Among the entries below, find each line holding "sharedRunnableInstance" and return it.

Supplied material:
-------------------------

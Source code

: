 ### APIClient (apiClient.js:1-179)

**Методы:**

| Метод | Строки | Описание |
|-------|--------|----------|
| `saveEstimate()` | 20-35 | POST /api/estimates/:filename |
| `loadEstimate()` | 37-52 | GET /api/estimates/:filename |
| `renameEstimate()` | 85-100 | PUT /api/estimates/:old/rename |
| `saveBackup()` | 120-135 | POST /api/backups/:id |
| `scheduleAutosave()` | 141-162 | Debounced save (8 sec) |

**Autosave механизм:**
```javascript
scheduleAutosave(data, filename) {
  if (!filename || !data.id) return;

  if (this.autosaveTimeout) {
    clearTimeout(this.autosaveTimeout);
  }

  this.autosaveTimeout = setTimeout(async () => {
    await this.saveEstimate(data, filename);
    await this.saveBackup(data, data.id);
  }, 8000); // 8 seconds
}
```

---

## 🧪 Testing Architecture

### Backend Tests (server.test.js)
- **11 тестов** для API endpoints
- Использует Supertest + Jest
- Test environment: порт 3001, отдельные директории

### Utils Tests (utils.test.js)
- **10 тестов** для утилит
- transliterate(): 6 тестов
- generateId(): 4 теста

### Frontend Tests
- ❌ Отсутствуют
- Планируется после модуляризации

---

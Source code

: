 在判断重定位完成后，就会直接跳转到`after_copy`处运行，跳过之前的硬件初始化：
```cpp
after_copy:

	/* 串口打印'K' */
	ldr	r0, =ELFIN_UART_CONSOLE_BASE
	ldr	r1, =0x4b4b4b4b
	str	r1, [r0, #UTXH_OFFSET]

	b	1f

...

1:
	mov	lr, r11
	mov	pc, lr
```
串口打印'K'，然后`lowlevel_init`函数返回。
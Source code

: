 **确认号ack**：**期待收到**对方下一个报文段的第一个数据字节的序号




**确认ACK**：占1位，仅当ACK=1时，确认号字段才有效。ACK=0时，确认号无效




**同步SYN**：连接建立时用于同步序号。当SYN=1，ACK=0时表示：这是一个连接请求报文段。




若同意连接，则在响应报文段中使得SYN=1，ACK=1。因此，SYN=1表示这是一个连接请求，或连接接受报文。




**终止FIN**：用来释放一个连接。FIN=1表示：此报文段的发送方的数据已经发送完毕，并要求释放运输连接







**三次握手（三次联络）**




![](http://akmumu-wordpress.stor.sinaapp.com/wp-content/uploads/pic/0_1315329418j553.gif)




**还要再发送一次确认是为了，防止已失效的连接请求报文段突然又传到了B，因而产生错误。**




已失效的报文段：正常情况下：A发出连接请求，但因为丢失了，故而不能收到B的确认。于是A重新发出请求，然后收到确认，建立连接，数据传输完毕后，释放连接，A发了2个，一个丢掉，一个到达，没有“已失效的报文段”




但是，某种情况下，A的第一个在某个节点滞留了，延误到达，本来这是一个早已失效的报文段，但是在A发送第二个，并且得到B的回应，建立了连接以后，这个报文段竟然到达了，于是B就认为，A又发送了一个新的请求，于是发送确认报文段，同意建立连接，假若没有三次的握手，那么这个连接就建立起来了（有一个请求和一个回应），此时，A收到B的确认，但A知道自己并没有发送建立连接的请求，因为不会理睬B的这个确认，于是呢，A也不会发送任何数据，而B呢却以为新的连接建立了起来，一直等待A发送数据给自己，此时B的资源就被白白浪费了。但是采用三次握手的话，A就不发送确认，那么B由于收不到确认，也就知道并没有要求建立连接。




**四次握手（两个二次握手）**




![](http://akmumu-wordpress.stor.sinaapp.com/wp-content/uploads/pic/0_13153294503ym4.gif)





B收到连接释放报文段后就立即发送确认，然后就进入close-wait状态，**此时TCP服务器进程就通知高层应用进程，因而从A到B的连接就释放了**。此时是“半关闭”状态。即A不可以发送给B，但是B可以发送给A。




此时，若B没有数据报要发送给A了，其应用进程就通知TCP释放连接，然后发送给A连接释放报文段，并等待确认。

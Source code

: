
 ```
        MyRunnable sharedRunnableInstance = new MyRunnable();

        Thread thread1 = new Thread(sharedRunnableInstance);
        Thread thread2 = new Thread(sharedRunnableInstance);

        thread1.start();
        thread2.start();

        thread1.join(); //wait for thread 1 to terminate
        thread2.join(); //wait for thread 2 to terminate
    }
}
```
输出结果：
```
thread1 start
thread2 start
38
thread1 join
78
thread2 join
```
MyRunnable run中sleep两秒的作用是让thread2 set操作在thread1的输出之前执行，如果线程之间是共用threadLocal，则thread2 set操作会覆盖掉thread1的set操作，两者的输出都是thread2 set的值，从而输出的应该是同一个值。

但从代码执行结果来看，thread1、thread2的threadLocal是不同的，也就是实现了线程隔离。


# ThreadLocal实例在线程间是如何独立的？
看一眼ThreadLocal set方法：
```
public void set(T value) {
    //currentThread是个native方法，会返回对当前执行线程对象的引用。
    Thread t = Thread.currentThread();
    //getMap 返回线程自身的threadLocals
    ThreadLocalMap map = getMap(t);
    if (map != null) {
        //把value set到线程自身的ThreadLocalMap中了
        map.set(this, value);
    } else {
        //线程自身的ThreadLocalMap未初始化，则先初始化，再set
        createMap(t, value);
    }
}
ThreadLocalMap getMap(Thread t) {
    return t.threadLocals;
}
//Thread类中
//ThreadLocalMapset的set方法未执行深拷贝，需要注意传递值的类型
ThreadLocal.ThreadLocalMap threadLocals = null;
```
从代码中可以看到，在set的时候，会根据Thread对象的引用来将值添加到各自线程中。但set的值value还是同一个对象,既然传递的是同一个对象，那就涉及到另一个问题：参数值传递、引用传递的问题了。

-------------------------

Output for this task:
        MyRunnable sharedRunnableInstance = new MyRunnable();
        Thread thread1 = new Thread(sharedRunnableInstance);
        Thread thread2 = new Thread(sharedRunnableInstance);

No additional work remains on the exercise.